Durante mais de um século e meio o movimento operário rodeou a besta com milhares de paliçadas e aplicou-lhe fortes grilhetas. Mas em vão. A primeira crise da valorização, ou a primeira contestação mais séria e profunda, são factores suficientes para que a besta esqueça as limitações ao seu espaço. O capitalismo socialmente limitado (Estado Social), democrático, humano e ecológico, passa, de um dia para o outro, a ser apenas aquilo que é: Capitalismo, sem adjectivos, pronto a devorar tudo á sua volta, para assegurar a sua sobrevivência.

V - Angola é o protótipo do deslumbramento perante a atitude alienante do neoliberalismo. As insuficiências registadas nos serviços públicos de distribuição são um exemplo flagrante do que é a simulação de incompetências diversas. Luanda é uma capital africana submersa em crises constantes na distribuição energética e nas péssimas condições do abastecimento de água, constituindo este ultimo factor uma ameaça á saúde publica, sendo a qualidade da agua paga pelos consumidores de Luanda responsável pelos desastrosos índices de febre tifóide, cólera e outras maleitas que aos poucos dizimam os cidadãos mais incautos.

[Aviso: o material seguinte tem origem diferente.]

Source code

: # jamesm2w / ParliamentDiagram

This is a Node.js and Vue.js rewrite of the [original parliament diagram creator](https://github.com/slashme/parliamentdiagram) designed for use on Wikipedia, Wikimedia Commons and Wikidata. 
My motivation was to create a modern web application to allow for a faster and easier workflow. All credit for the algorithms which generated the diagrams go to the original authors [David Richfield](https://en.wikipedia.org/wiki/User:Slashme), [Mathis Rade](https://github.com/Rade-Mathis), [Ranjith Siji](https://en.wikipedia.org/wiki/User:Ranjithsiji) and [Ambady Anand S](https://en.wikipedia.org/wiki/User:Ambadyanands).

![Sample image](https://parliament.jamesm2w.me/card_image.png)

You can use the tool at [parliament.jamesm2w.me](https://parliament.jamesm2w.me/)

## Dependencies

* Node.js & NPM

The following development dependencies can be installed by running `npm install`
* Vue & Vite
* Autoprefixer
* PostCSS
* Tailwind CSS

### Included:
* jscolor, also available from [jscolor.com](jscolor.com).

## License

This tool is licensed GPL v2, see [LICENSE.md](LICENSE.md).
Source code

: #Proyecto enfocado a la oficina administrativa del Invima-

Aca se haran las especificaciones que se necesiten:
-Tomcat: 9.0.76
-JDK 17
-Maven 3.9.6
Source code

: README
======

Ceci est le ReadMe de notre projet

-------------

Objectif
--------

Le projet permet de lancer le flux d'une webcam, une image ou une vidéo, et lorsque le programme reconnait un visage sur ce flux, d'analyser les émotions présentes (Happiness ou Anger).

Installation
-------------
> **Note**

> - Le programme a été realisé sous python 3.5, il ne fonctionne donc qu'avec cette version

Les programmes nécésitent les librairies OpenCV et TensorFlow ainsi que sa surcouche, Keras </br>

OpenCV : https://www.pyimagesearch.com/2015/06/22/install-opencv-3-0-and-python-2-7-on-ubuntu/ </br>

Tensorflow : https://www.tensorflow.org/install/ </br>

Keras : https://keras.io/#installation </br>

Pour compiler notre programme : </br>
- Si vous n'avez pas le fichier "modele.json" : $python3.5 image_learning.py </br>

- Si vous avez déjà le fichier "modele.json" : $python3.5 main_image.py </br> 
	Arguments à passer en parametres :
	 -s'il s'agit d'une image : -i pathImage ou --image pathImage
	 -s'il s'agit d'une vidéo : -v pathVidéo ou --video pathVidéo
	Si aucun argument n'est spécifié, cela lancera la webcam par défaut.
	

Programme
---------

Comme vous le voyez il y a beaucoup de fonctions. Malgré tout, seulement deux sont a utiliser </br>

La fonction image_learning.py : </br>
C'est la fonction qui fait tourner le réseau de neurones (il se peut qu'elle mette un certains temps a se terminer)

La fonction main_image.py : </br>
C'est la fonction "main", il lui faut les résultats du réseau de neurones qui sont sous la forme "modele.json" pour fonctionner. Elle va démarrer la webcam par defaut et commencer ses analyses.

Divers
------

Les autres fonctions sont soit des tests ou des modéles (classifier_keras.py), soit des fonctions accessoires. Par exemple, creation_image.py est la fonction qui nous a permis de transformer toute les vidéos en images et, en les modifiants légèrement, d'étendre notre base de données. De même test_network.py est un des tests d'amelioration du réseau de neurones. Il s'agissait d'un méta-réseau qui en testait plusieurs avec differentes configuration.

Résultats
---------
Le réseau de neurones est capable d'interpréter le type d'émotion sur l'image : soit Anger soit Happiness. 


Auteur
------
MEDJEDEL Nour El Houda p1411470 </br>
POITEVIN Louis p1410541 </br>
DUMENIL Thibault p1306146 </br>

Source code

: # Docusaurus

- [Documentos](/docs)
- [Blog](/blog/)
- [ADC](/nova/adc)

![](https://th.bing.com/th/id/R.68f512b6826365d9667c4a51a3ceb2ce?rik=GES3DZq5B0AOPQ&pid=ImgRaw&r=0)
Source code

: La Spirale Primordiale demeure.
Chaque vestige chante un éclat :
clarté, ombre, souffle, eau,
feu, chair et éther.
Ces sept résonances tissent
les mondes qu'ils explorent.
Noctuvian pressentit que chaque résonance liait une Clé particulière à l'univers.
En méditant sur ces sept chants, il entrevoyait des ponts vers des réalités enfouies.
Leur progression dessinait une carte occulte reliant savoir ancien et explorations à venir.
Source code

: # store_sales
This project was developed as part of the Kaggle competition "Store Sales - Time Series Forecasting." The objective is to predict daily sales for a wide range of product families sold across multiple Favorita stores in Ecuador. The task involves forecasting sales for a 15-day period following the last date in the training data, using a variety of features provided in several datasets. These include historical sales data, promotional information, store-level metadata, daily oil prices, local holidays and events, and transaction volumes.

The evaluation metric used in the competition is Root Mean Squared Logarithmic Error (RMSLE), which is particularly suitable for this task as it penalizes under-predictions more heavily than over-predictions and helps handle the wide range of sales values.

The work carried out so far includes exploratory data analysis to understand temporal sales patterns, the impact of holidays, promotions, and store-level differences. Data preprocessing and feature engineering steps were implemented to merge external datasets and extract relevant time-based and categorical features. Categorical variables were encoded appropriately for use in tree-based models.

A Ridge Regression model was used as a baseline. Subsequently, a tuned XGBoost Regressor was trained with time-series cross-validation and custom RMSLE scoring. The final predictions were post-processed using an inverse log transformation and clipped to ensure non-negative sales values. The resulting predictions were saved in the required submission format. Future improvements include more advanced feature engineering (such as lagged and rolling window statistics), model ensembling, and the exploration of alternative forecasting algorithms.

As desculpas iniciais recaiam sobre a guerra, causadora da destruição das infra-estruturas. No entanto hoje torna-se evidente que para alem desse factor existe um boicote constante ao abastecimento, criado por uma evidente incompetência técnica e indisciplina no local de trabalho, cujo objectivo mais não é do que demonstrar que o estado não é competente para lidar com esses serviços, implantando a crença da necessidade de privatizar esses serviços de forma a melhorar a sua qualidade. Nada mais falso, atendendo á rapinagem da burguesia nacional angolana, habituada ao lucro fácil e a uma estranha engenharia financeira que consiste em misturar facturação com lucro, ou á fome e avidez de resultados que caracterizam o investimento estrangeiro que acorre ao país, na sua maioria constituído por investidores que fogem á crise nos seus locais de origem.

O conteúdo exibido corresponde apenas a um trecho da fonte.